By Noah Rothman
Sunday, July 21, 2024
Joe Biden bowed out of the race for his party’s
nomination today promising in a prepared statement to “speak to the Nation later this week
in more detail about my decision.”
If Biden had left it at that, chaos would have reigned.
He left no instruction to the delegates he amassed in what was, for the most
part, an uncontested primary. He thanked his vice president, Kamala Harris,
“for being an extraordinary partner in all this work,” but he neither endorsed
her presumed candidacy to replace him nor did he sanction any of the various
processes some have toyed with that would be designed to produce a suitable,
consensus replacement. No one knows what the president currently thinks about
how this unprecedented condition should resolve itself. Into that void, an
untold number of freelancers will rush in the effort to popularize their vision
of how the party should move forward.
Shortly after the statement was published, however, Biden
endorsed
his vice president to “be the nominee of our party this year.” The
president’s endorsement was, however, confined to a social-media post composed,
presumably, not by Biden’s own hand. The president will have to show far more
enthusiasm for his chosen successor in the coming days to tamp down
apprehension among Democratic elites over her competency as a candidate — no
matter how much he resents it.
Democrats have a big opportunity before them — one they
could easily blow. If the party descends into infighting and factionalism as
their nominating convention approaches — or, worse, if the convention itself
turns into an undisciplined free-for-all — whatever goodwill Democrats hope to
capitalize on from this maneuver is unlikely to materialize. Voters tend not to
reward a party in anarchy with control of the reins of power. If, however,
Democrats rally around a new candidate — and, let’s face it, it’s Harris or
bust — and turn their convention into a show of renewed enthusiasm and unity
akin to what the GOP managed, they very well could reset the race.
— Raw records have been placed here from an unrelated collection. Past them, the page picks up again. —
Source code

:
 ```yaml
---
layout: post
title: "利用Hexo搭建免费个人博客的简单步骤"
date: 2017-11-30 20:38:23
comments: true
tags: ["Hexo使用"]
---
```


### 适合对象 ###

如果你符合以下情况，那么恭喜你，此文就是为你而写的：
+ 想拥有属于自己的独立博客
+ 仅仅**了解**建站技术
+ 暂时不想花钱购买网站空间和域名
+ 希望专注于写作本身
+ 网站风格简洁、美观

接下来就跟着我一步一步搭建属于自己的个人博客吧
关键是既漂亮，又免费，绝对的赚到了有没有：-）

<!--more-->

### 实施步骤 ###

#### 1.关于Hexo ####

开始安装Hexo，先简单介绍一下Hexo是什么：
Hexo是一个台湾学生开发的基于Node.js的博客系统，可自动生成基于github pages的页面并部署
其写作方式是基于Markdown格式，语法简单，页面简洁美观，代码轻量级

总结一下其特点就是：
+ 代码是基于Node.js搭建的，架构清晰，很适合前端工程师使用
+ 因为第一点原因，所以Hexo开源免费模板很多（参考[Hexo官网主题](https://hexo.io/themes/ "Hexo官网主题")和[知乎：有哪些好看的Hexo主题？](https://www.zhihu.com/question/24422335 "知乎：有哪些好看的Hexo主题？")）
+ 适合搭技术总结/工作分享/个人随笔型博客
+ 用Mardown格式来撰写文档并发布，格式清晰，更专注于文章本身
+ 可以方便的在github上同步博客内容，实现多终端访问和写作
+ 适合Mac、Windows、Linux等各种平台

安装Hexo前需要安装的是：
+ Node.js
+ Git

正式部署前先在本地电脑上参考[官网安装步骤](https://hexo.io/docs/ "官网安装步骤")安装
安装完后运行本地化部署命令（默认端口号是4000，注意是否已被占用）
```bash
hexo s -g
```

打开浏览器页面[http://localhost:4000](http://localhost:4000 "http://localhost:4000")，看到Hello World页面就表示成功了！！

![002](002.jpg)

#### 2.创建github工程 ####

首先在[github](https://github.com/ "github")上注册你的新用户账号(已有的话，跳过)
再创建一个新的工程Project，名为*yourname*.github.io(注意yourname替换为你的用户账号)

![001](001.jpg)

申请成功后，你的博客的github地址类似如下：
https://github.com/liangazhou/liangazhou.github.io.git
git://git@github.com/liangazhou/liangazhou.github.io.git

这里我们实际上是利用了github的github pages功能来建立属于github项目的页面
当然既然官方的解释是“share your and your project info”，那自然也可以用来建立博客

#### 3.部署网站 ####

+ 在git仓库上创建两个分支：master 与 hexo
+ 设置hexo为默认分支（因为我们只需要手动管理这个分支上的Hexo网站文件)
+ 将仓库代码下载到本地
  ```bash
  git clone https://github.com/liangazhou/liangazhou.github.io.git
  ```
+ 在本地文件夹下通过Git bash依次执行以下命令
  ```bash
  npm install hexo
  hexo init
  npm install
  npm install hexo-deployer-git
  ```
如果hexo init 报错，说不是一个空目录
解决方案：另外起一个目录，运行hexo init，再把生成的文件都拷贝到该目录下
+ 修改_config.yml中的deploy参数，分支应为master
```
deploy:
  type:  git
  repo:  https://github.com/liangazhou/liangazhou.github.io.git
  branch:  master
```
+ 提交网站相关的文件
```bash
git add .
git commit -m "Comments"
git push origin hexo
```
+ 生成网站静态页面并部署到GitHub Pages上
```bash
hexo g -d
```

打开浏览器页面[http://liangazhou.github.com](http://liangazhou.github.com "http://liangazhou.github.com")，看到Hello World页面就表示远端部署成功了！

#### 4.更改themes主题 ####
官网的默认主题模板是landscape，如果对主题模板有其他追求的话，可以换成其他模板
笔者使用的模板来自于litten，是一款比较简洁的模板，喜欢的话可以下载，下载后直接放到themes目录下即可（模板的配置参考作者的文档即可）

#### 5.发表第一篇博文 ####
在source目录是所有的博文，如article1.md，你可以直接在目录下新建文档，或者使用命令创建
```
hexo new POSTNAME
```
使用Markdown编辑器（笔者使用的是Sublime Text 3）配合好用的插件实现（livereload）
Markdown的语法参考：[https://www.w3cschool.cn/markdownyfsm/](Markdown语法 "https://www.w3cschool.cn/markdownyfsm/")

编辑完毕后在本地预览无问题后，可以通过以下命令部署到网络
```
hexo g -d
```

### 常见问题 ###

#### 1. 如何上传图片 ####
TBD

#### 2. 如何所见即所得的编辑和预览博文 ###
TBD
If Democrats manage to transform their convention into
both the most lavish ice floe in history for Joe Biden and Kamala Harris’s
debutantes’ ball, Democrats could reap the rewards of being the first of the
two parties to jettison their extremely unpopular nominees. If the party
descends into pandemonium, Donald Trump’s upward trajectory will continue
apace. But we just don’t know precisely how much the Democratic Party’s
struggles at the top of the ticket were a result of their Biden problem or
their Biden-Harris problem. We’re about to find out.
For the last three weeks, Joe Biden has insisted that he would not drop out of the race — no one, not even God himself, could make him reconsider. To this, Democrats stroked their chins over Biden’s coy ambiguity, eventually assuring their supporters that he would make up his mind eventually. Not one Democrat is today confused over Biden’s intentions. They’re getting right to work. Republicans had best be prepared for the possibility that, whatever Harris’s flaws as a candidate, voters are prepared to give her and her party a second look.